REPORT: WHUR Radio. CIA, Paperclip
17 MAY, 1982, 6:00 PM
SUBJECT: Operation Paperclip
CITY: Washington DC
GLORIA MINOT: Earlier in the newscast you heard about an ex-federal prosecutor who charges that a State Department spy agency smuggled Nazis and other killers into the U.S. in the 1950s to spy on the Soviets.
In the following report, Travis T. Hipp says that action raises serious questions about the power and the internal workings of the CIA.
TRAVIS T. HIPP: Operation Paperclip, bent but still unbroken. The sudden discovery of Nazi war criminals alive and well in America under government-supplied covers is threatening to open an even bigger can of worms concerning the origins of the Central Intelligence Agency and Pentagon processing of Third Reich spies.

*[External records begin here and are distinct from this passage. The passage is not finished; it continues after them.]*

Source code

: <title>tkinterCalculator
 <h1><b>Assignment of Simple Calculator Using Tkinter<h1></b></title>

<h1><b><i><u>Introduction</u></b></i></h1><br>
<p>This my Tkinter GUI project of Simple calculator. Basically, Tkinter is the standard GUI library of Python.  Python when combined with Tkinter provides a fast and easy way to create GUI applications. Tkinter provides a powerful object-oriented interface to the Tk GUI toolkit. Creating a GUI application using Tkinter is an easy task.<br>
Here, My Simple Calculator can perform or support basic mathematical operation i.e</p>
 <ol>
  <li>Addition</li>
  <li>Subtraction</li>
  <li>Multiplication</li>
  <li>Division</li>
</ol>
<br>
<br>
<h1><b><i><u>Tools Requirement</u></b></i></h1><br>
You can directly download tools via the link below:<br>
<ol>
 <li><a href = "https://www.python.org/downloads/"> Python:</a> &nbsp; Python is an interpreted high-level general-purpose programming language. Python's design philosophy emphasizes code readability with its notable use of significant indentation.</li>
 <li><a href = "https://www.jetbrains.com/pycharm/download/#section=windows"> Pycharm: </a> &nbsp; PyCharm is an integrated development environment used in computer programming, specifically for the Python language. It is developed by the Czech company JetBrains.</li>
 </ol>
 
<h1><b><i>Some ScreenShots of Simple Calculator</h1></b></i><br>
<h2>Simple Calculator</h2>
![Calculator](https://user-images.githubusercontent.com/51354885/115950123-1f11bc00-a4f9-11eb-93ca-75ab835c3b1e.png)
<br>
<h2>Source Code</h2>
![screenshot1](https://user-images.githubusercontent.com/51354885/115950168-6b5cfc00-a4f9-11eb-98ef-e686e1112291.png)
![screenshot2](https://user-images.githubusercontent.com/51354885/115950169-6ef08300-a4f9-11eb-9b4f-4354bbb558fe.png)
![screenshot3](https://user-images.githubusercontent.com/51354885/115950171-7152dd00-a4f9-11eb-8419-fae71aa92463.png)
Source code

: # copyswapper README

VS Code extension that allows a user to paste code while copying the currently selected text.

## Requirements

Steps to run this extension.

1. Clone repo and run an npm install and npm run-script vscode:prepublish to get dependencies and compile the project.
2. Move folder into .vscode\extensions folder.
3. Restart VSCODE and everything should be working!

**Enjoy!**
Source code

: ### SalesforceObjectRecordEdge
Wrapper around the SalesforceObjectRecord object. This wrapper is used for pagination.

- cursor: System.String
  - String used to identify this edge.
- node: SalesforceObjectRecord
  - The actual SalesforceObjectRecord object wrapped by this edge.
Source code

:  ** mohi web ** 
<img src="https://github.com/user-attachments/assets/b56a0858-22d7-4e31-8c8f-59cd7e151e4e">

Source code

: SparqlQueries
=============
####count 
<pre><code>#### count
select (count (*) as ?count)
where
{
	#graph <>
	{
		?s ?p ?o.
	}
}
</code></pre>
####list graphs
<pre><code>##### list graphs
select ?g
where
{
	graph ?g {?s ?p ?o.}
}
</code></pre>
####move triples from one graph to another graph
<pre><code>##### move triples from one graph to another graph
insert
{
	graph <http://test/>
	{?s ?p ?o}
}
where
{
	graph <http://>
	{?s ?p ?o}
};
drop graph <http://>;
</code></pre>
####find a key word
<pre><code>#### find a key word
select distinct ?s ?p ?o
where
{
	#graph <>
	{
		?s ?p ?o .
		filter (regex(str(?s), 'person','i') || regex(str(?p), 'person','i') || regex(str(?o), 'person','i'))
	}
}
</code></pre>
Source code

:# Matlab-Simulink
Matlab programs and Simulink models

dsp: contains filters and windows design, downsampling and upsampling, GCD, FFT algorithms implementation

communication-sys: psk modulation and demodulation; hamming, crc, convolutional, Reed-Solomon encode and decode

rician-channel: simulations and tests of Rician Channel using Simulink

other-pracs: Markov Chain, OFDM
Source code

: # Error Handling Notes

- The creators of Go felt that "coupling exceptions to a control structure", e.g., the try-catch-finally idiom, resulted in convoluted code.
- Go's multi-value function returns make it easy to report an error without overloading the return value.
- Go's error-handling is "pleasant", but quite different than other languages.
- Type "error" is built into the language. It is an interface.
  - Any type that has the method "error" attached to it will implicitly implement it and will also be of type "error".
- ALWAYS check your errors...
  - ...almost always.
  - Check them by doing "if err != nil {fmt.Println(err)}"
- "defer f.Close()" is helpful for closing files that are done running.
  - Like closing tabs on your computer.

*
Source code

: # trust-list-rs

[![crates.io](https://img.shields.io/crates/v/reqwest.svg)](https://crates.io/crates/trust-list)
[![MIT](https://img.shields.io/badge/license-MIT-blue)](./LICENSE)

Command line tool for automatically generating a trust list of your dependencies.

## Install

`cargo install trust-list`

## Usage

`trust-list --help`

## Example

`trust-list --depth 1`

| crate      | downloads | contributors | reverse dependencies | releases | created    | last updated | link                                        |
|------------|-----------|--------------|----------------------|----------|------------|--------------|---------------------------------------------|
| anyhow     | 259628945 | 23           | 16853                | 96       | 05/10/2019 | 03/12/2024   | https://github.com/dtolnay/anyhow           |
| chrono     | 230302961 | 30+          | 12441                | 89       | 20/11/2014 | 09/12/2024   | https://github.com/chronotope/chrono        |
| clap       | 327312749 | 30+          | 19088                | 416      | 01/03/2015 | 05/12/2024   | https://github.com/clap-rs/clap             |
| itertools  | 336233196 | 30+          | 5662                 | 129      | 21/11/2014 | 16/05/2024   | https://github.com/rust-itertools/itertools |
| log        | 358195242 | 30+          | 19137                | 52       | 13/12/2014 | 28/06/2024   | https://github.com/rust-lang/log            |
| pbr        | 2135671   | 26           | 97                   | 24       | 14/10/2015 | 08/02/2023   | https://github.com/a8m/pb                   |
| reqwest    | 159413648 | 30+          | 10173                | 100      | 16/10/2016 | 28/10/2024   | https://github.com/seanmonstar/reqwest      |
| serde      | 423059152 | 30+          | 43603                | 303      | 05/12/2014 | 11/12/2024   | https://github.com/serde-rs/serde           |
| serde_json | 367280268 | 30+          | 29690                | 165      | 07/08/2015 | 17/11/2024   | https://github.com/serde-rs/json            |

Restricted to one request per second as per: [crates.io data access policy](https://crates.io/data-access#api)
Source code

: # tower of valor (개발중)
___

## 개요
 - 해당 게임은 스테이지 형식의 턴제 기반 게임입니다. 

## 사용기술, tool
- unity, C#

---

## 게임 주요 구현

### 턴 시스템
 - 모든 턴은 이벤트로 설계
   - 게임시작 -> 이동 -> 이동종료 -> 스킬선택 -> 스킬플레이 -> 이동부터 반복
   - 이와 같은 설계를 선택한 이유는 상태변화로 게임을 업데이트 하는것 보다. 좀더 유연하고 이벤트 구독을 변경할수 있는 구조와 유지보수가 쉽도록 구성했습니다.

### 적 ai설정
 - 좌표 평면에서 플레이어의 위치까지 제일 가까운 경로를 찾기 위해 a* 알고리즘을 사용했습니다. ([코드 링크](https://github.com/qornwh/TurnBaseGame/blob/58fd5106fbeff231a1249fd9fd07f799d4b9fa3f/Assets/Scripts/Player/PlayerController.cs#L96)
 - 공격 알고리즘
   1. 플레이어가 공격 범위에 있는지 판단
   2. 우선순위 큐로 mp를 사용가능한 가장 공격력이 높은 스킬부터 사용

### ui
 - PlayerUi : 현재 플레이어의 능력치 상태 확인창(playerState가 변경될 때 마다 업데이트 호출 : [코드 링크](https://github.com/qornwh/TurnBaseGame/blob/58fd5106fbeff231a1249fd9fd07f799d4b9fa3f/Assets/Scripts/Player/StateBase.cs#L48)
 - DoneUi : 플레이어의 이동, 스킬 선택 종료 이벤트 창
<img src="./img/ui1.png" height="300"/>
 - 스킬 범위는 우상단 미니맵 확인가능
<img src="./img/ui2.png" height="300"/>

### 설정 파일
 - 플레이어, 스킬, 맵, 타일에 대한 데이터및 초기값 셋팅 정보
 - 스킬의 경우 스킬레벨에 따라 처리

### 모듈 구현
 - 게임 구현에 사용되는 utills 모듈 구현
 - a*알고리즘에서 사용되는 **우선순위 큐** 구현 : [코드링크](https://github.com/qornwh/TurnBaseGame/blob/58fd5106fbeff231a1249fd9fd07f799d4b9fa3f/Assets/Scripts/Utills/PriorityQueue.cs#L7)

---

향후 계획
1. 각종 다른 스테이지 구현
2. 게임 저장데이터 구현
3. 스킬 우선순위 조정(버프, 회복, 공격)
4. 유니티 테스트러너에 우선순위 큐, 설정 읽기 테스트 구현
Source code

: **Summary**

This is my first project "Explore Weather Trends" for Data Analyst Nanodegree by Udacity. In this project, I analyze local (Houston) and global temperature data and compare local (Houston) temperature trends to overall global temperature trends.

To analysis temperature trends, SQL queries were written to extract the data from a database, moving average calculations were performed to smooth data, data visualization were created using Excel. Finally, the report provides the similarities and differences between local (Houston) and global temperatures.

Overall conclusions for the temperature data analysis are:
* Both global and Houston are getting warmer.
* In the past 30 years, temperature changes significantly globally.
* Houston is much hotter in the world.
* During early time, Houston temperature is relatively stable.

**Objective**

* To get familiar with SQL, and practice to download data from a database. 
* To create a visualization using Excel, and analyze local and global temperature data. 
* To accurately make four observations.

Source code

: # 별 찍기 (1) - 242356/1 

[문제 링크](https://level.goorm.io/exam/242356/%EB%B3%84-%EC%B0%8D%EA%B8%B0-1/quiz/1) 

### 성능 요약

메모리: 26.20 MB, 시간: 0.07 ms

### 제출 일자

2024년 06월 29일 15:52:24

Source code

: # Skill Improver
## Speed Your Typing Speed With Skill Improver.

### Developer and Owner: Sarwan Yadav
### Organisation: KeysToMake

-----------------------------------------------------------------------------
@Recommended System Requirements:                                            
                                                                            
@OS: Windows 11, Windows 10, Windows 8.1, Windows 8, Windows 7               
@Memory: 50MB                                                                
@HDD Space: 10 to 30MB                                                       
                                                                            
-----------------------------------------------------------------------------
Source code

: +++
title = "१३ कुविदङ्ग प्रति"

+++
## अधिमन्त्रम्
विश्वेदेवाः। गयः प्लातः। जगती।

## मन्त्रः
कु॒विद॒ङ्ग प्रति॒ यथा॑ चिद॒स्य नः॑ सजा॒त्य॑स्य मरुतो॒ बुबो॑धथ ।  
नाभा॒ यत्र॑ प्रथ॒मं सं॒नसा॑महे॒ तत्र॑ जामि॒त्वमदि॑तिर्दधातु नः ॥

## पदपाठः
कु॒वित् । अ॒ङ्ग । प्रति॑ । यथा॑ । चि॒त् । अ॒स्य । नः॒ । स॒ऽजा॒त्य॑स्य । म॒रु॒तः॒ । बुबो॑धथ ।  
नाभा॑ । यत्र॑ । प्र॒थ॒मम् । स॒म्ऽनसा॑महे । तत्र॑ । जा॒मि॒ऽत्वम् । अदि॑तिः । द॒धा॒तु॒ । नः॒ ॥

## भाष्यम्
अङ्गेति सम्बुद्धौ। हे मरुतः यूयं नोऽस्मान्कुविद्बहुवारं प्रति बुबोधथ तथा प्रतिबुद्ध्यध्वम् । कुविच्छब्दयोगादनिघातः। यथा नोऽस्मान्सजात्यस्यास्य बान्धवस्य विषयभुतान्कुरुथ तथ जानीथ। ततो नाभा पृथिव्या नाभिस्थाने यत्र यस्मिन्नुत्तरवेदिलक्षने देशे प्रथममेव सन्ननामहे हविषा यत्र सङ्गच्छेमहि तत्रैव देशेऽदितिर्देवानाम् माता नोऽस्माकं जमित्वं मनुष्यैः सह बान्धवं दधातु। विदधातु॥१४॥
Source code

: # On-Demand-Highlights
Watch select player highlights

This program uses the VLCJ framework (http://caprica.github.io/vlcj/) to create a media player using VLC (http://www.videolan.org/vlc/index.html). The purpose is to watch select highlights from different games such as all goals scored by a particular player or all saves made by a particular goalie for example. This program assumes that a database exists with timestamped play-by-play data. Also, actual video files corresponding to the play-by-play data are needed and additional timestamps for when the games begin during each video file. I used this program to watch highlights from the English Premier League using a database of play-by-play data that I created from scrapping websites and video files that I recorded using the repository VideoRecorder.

In the closing months of the European segment of World War II, Hitler’s top intelligence chief, one General Galand [?], put his vast I operat [?] in cold storage, packed his files and prepared to make a deal to save his skin and his organization.
The Americans negotiated, and eventually Galand and the rest of his top aides were brought to this country along with their files, melted in with the surviving native-born American spies from the Office of Strategic Services, and installed at Langley, Virginia as the newly formed CIA. The name of the program was Operation Paperclip.
By the mid-50s, the German sector had become so powerful in the agency that most European intelligence policy was in their hands, and when some of the old OSS gang tried to object through their old boss, Wild Bill Donovan, they were mostly purged to retirement, leaving control of America’s top spy agency in the hands of retread Reich spies, many of whim have since turned out to be double and even triple agents.
Recent rumors of top level mold in the CIA are said to be focused on the German connection which, in turn, may surface in the newly kindled interest of the media in post-war import of Nazi war criminals.
Watching the haunts of history, for Pacific news in Kamal, I’m Travis T. Hipp.